Thursday, September 22, 2011

The wisdom of Justice Breyer

There are some symphonic masterpieces you can recognize by the opening triad.  Likewise, when I happened to turn on my radio last night, I heard three words and said, "Oh, that's Steve Breyer."  He was on Tom Ashbrook's On Point show on our local public radio station.

I first met Steve in 1974, when he was appointed to a Governor's study commission of which I was the staff director.  He was then at Harvard Law School.  The wisdom and brain power were evident even then.

Justice Stephen Breyer in the On Point studio. (Jesse Costa/WBUR)
But listen to this interview, in which Breyer talks about his new book, Making Our Democracy Work: A Judge’s View.  Whether you agree with his legal decisions or not, you have to admit that this is the kind of person we want on our Supreme Court.  Here's the link.  Excerpts:

Ashbrook: Why did you write this [book]? What are you worried about?

Breyer: There’s a great deal of cynicism about our government and the younger the people, the more cynical they are. A little cynicism may be justified. But if there’s too much, the government won’t work. Because the Constitution itself depends on people participating, in good faith, in governmental processes: in elections, in their local communities, on their school boards, on library commissions. They have to have a public part. I think the best thing that people in public life, and a lots of us think this, can do, is explain to people the best we can, how our institutions work.

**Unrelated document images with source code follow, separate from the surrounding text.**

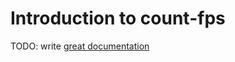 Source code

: # Introduction to count-fps

TODO: write [great documentation](http://jacobian.org/writing/great-documentation/what-to-write/)
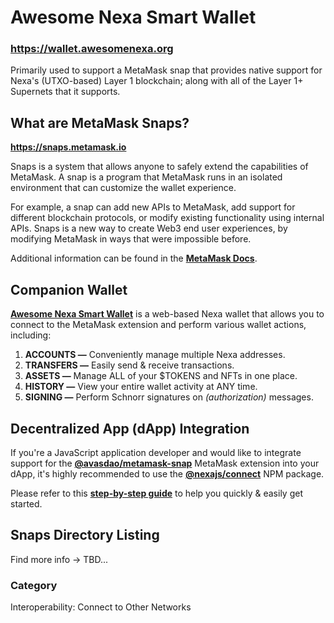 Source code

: # Awesome Nexa Smart Wallet

### https://wallet.awesomenexa.org

Primarily used to support a MetaMask snap that provides native support for Nexa's (UTXO-based) Layer 1 blockchain; along with all of the Layer 1+ Supernets that it supports.


## What are MetaMask Snaps?
__https://snaps.metamask.io__

Snaps is a system that allows anyone to safely extend the capabilities of MetaMask. A snap is a program that MetaMask runs in an isolated environment that can customize the wallet experience.

For example, a snap can add new APIs to MetaMask, add support for different blockchain protocols, or modify existing functionality using internal APIs. Snaps is a new way to create Web3 end user experiences, by modifying MetaMask in ways that were impossible before.

Additional information can be found in the __[MetaMask Docs](https://docs.metamask.io/guide/snaps.html)__.


## Companion Wallet

__[Awesome Nexa Smart Wallet](https://wallet.awesomenexa.org)__ is a web-based Nexa wallet that allows you to connect to the MetaMask extension and perform various wallet actions, including:
1. __ACCOUNTS —__ Conveniently manage multiple Nexa addresses.
2. __TRANSFERS —__ Easily send & receive transactions.
3. __ASSETS —__ Manage ALL of your $TOKENS and NFTs in one place.
4. __HISTORY —__ View your entire wallet activity at ANY time.
5. __SIGNING —__ Perform Schnorr signatures on _(authorization)_ messages.


## Decentralized App (dApp) Integration

If you're a JavaScript application developer and would like to integrate support for the __[@avasdao/metamask-snap](https://www.npmjs.com/package/@avasdao/metamask-snap)__ MetaMask extension into your dApp, it's highly recommended to use the __[@nexajs/connect](https://www.npmjs.com/package/@nexajs/connect)__ NPM package.

Please refer to this __[step-by-step guide](https://github.com/avasdao/nexash/blob/main/packages/metamask-snap)__ to help you quickly & easily get started.


## Snaps Directory Listing

Find more info -> TBD...

### Category

Interoperability: Connect to Other Networks
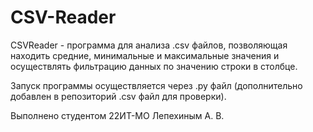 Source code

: # CSV-Reader

CSVReader - программа для анализа .csv файлов, позволяющая находить средние, минимальные и максимальные значения и осуществлять фильтрацию данных по значению строки в столбце.

Запуск программы осуществляется через .py файл (дополнительно добавлен в репозиторий .csv файл для проверки).

Выполнено студентом 22ИТ-МО Лепехиным А. В.

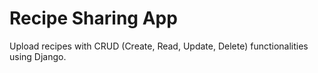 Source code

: # Recipe Sharing App

Upload recipes with CRUD (Create, Read, Update, Delete) functionalities using Django.
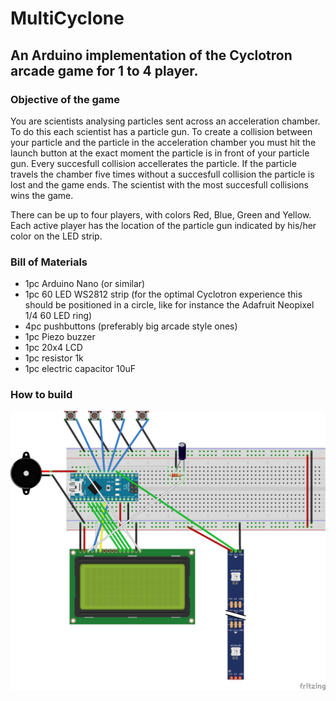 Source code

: # MultiCyclone
## An Arduino implementation of the Cyclotron arcade game for 1 to 4 player.

### Objective of the game
You are scientists analysing particles sent across an acceleration chamber. To do this each scientist has a particle gun. To create a collision between your particle and the particle in the acceleration chamber you must hit the launch button at the exact moment the particle is in front of your particle gun. Every succesfull collision accellerates the particle. If the particle travels the chamber five times without a succesfull collision the particle is lost and the game ends. The scientist with the most succesfull collisions wins the game.

There can be up to four players, with colors Red, Blue, Green and Yellow. Each active player has the location of the particle gun indicated by his/her color on the LED strip.

### Bill of Materials
* 1pc Arduino Nano (or similar)
* 1pc 60 LED WS2812 strip (for the optimal Cyclotron experience this should be positioned in a circle, like for instance the Adafruit Neopixel 1/4 60 LED ring)
* 4pc pushbuttons (preferably big arcade style ones)
* 1pc Piezo buzzer
* 1pc 20x4 LCD
* 1pc resistor 1k
* 1pc electric capacitor 10uF

### How to build
![Breadboard image](MultiCyclone_bb.png)
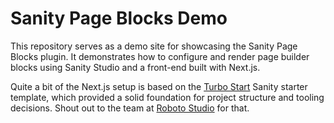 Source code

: # Sanity Page Blocks Demo

This repository serves as a demo site for showcasing the Sanity Page Blocks plugin. It demonstrates how to configure and render page builder blocks using Sanity Studio and a front-end built with Next.js.

Quite a bit of the Next.js setup is based on the [Turbo Start](https://github.com/robotostudio/turbo-start-sanity) Sanity starter template, which provided a solid foundation for project structure and tooling decisions. Shout out to the team at [Roboto Studio](https://github.com/robotostudio) for that.

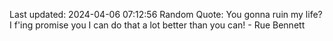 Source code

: Last updated: 2024-04-06 07:12:56
Random Quote: You gonna ruin my life? I f'ing promise you I can do that a lot better than you can! - Rue Bennett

Ashbrook: There have been [court] decisions that many Americans have found very challenging. [In the year] 2000, of course, we saw the decision of the Bush-Gore elections in the Supreme Court. Highly controversial. Much more recently and under this president, we saw Citizens United, where the court said that corporations, unions, had the same rights as citizens to free speech.

Now, we’re headed into an election season for the president of the United States. This is a big deal. And this is going to be a time when that ruling is in place and the money is already rolling. And a lot of people are really upset about it. The people you are counting on to support the legitimacy, the clout, the power of the Supreme Court. What do you say to them when they look at Citizens United, which seems to so empower people who may be seen as citizens, but they are not human beings?

Breyer: I say three things: First, remember, we, in a sense, on the court patrol the boundaries. The Constitutions sets very broad boundaries. Life on the frontier, on those boundaries, is not always pleasant…Is abortion inside or outside the constitution? What about school prayer? What about Bush versus Gore? What about the cases you’ve mentioned? They are always pretty difficult cases and there something to be said on both sides.

I’d like people to remember that even when they disagree– and I disagreed in the cases you mentioned, I was in the dissent. I disagreed very strongly. But even in those cases where the Supreme Court has done something unpopular and where it might be wrong after all, we’re human. We are human beings. I mean people don’t always understand that, it’s certainly true. And if you’re a human being, you can make mistakes.

And therefore the job that I have right now is even tougher than you’ve suggested. Because I’m trying to say to the average man and woman in America, please read a little of this or learn a little of it, and you’ll see perhaps why this institution can help you. Even though you will disagree with it. And you may be right. And you may be wrong.